La circonstance

Si la langue française nous apprend que l’on peut se passer d’une proposition circonstancielle, les arts plastiques nous enseignent qu’il s’agit au contraire de les repérer. Comme nous l’avons vu, notre réalité quotidienne se constitue d’images*, de sons, de parfums... qui font signes. Ces éléments sensibles, chargés de sens, se rencontrent ou se déploient dans des circonstances* particulières. Celles-ci doivent être envisagées par le plasticien comme un appui dans le réel et le travail plastique* se propose de les habiter ou de les écrire. 


Nous définirons alors la circonstance* par un lieu (site) et un moment (occasion), que nous préférons à « espace » et « temps » qui sont des notions abstraites. Car notre souci est de garder les pieds sur terre. En effet, la circonstance* est un moment repéré par l’artiste qui possède des données spécifiques de durée, de topologie, de circulation, mais aussi des caractéristiques sociopolitiques, historiques et géographiques. Elle n’a pas le confort d’un cadre (elle n’est pas encadrée) pourtant elle fait image* (pour l’artiste), mais ses bords restent flous. La circonstance* est pleine de hors champ, elle n’est qu’une partie du réel et se poursuit bien au-delà. Nous pourrions la comparer à un précipité (au sens chimique du terme), une rencontre sensible entre divers éléments qui produisent du sens. Ce précipité n’est évidemment pas sans rappeler l’infra-mince1 défini par M. Duchamp. 


Vous devez vous rendre disponible aux circonstances*, vous y glisser, vous faire une légère place dans ce réel saisi. Puis, interroger ce site et ce moment relevé, pour enfin, agir en conséquence.
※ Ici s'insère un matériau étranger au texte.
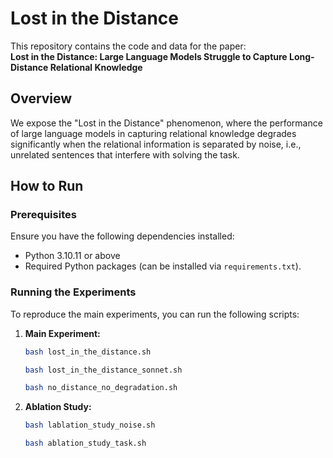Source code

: # Lost in the Distance

This repository contains the code and data for the paper:  
**Lost in the Distance: Large Language Models Struggle to Capture Long-Distance Relational Knowledge**

## Overview

We expose the "Lost in the Distance" phenomenon, where the performance of large language models in capturing relational knowledge degrades significantly when the relational information is separated by noise, i.e., unrelated sentences that interfere with solving the task.

## How to Run

### Prerequisites
Ensure you have the following dependencies installed:
- Python 3.10.11 or above
- Required Python packages (can be installed via `requirements.txt`).

### Running the Experiments

To reproduce the main experiments, you can run the following scripts:


1. **Main Experiment:**
   ```bash
   bash lost_in_the_distance.sh
   ```
   ```bash
   bash lost_in_the_distance_sonnet.sh
   ```
   ```bash
   bash no_distance_no_degradation.sh
   ```

2. **Ablation Study:**
    ```bash
   bash lablation_study_noise.sh
   ```
   ```bash
   bash ablation_study_task.sh
   ```
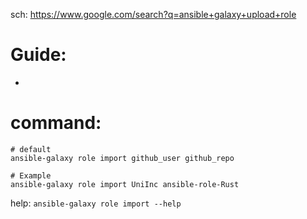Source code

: sch: https://www.google.com/search?q=ansible+galaxy+upload+role

# Guide:
- 

# command:
```
# default
ansible-galaxy role import github_user github_repo

# Example
ansible-galaxy role import UniInc ansible-role-Rust
``` 

help:
```ansible-galaxy role import --help```
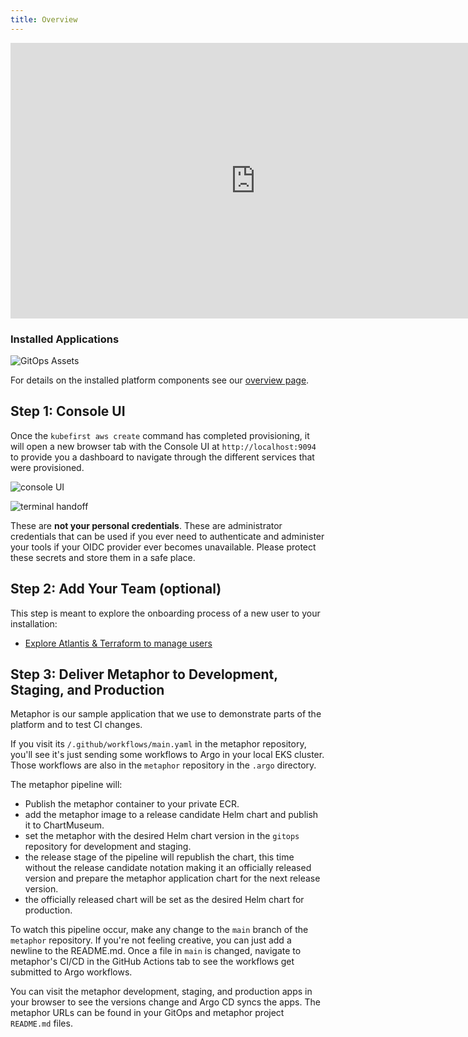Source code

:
 ```yaml
---
title: Overview
---
```


<div class="video-wrapper">
  <iframe width="784" height="441" src="https://www.youtube.com/embed/KEUOaNMUqOM" frameborder="0" allowfullscreen></iframe>
</div>

### Installed Applications

![GitOps Assets](@site/docs/img/kubefirst/github/gitops-assets.png)

For details on the installed platform components see our [overview page](../../overview.md#platforms-details).

## Step 1: Console UI

Once the `kubefirst aws create` command has completed provisioning, it will open a new browser tab with the Console UI at
`http://localhost:9094` to provide you a dashboard to navigate through the different services that were provisioned.

![console UI](@site/docs/img/common/github/console.png)

![terminal handoff](@site/docs/img/kubefirst/getting-started/cluster-create-result.png)

These are **not your personal credentials**. These are administrator credentials that can be used if you ever need to authenticate and administer your tools if your OIDC provider ever becomes unavailable. Please protect these secrets and store them in a safe place.

## Step 2: Add Your Team (optional)

This step is meant to explore the onboarding process of a new user to your installation:

- [Explore Atlantis & Terraform to manage users](@site/docs/common/terraform.mdx#how-can-i-use-atlantis-to-add-a-new-user-on-my-github-backed-installation)

## Step 3: Deliver Metaphor to Development, Staging, and Production

Metaphor is our sample application that we use to demonstrate parts of the platform and to test CI changes.

If you visit its `/.github/workflows/main.yaml` in the metaphor repository, you'll see it's just sending some workflows to Argo in your local EKS cluster. Those workflows are also in the `metaphor` repository in the `.argo` directory.

The metaphor pipeline will:

- Publish the metaphor container to your private ECR.
- add the metaphor image to a release candidate Helm chart and publish it to ChartMuseum.
- set the metaphor with the desired Helm chart version in the `gitops` repository for development and staging.
- the release stage of the pipeline will republish the chart, this time without the release candidate notation making it an officially released version and prepare the metaphor application chart for the next release version.
- the officially released chart will be set as the desired Helm chart for production.

To watch this pipeline occur, make any change to the `main` branch of the `metaphor` repository. If you're not feeling creative, you can just add a newline to the README.md. Once a file in `main` is changed, navigate to metaphor's CI/CD in the GitHub Actions tab to see the workflows get submitted to Argo workflows.

You can visit the metaphor development, staging, and production apps in your browser to see the versions change and Argo CD syncs the apps. The metaphor URLs can be found in your GitOps and metaphor project `README.md` files.
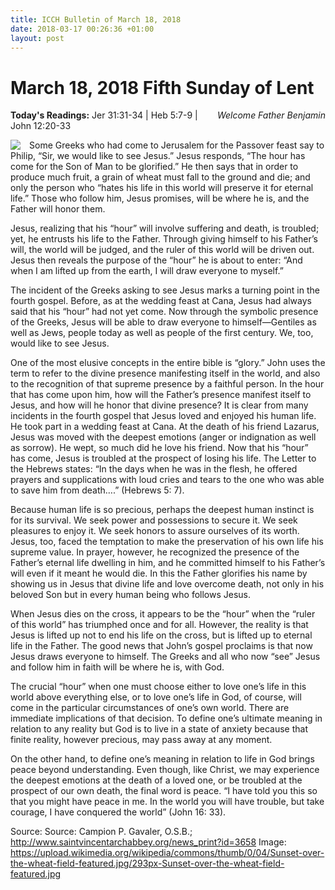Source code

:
 ```yaml
---
title: ICCH Bulletin of March 18, 2018
date: 2018-03-17 00:26:36 +01:00
layout: post
---
```


# March 18, 2018 Fifth Sunday of Lent
<span style="float: right"><em>Welcome Father Benjamin</em></span>
**Today's Readings:** Jer 31:31-34 | Heb 5:7-9 | John 12:20-33


<img style="float: left; margin-right: 1em;" src="https://upload.wikimedia.org/wikipedia/commons/thumb/0/04/Sunset-over-the-wheat-field-featured.jpg/293px-Sunset-over-the-wheat-field-featured.jpg">

Some Greeks who had come to Jerusalem for the Passover feast say to Philip, “Sir, we would like to see Jesus.” Jesus responds, “The hour has come for the Son of Man to be glorified.” He then says that in order to produce much fruit, a grain of wheat must fall to the ground and die; and only the person who “hates his life in this world will preserve it for eternal life.” Those who follow him, Jesus promises, will be where he is, and the Father will honor them.

Jesus, realizing that his “hour” will involve suffering and death, is troubled; yet, he entrusts his life to the Father. Through giving himself to his Father’s will, the world will be judged, and the ruler of this world will be driven out. Jesus then reveals the purpose of the “hour” he is about to enter: “And when I am lifted up from the earth, I will draw everyone to myself.”

The incident of the Greeks asking to see Jesus marks a turning point in the fourth gospel. Before, as at the wedding feast at Cana, Jesus had always said that his “hour” had not yet come. Now through the symbolic presence of the Greeks, Jesus will be able to draw everyone to himself—Gentiles as well as Jews, people today as well as people of the first century. We, too, would like to see Jesus.

One of the most elusive concepts in the entire bible is “glory.” John uses the term to refer to the divine presence manifesting itself in the world, and also to the recognition of that supreme presence by a faithful person. In the hour that has come upon him, how will the Father’s presence manifest itself to Jesus, and how will he honor that divine presence? It is clear from many incidents in the fourth gospel that Jesus loved and enjoyed his human life. He took part in a wedding feast at Cana. At the death of his friend Lazarus, Jesus was moved with the deepest emotions (anger or indignation as well as sorrow). He wept, so much did he love his friend. Now that his “hour” has come, Jesus is troubled at the prospect of losing his life. The Letter to the Hebrews states: “In the days when he was in the flesh, he offered prayers and supplications with loud cries and tears to the one who was able to save him from death….” (Hebrews 5: 7).

Because human life is so precious, perhaps the deepest human instinct is for its survival. We seek power and possessions to secure it. We seek pleasures to enjoy it. We seek honors to assure ourselves of its worth. Jesus, too, faced the temptation to make the preservation of his own life his supreme value. In prayer, however, he recognized the presence of the Father’s eternal life dwelling in him, and he committed himself to his Father’s will even if it meant he would die. In this the Father glorifies his name by showing us in Jesus that divine life and love overcome death, not only in his beloved Son but in every human being who follows Jesus.

When Jesus dies on the cross, it appears to be the “hour” when the “ruler of this world” has triumphed once and for all. However, the reality is that Jesus is lifted up not to end his life on the cross, but is lifted up to eternal life in the Father. The good news that John’s gospel proclaims is that now Jesus draws everyone to himself. The Greeks and all who now “see” Jesus and follow him in faith will be where he is, with God.

The crucial “hour” when one must choose either to love one’s life in this world above everything else, or to love one’s life in God, of course, will come in the particular circumstances of one’s own world. There are immediate implications of that decision. To define one’s ultimate meaning in relation to any reality but God is to live in a state of anxiety because that finite reality, however precious, may pass away at any moment.

On the other hand, to define one’s meaning in relation to life in God brings peace beyond understanding. Even though, like Christ, we may experience the deepest emotions at the death of a loved one, or be troubled at the prospect of our own death, the final word is peace. “I have told you this so that you might have peace in me. In the world you will have trouble, but take courage, I have conquered the world” (John 16: 33).

Source: Source: Campion P. Gavaler, O.S.B.; http://www.saintvincentarchabbey.org/news_print?id=3658
Image: https://upload.wikimedia.org/wikipedia/commons/thumb/0/04/Sunset-over-the-wheat-field-featured.jpg/293px-Sunset-over-the-wheat-field-featured.jpg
Une fois ce nœud saisi, nous nous demanderons ce qu’il convient de faire pour intervenir et qu’ajouter pour réaliser une œuvre plastique* signifiante. L’œuvre va procéder d’une rencontre, celle de votre gestuelle plastique*, de votre pensée des mains avec la circonstance*.



G.Orozco, Island within an island, 1993.

Détritus organisés.

Photographie cibachrome.


Il paraît dès lors important de rappeler qu’il ne faut pas réduire une circonstance* à ses seuls aspects visuels. Son rendez-vous ne saurait être que multi-sensible.


 Vous vous êtes exercés à les repérer ! Vous décidez alors, soit de les habiter, soit de les construire.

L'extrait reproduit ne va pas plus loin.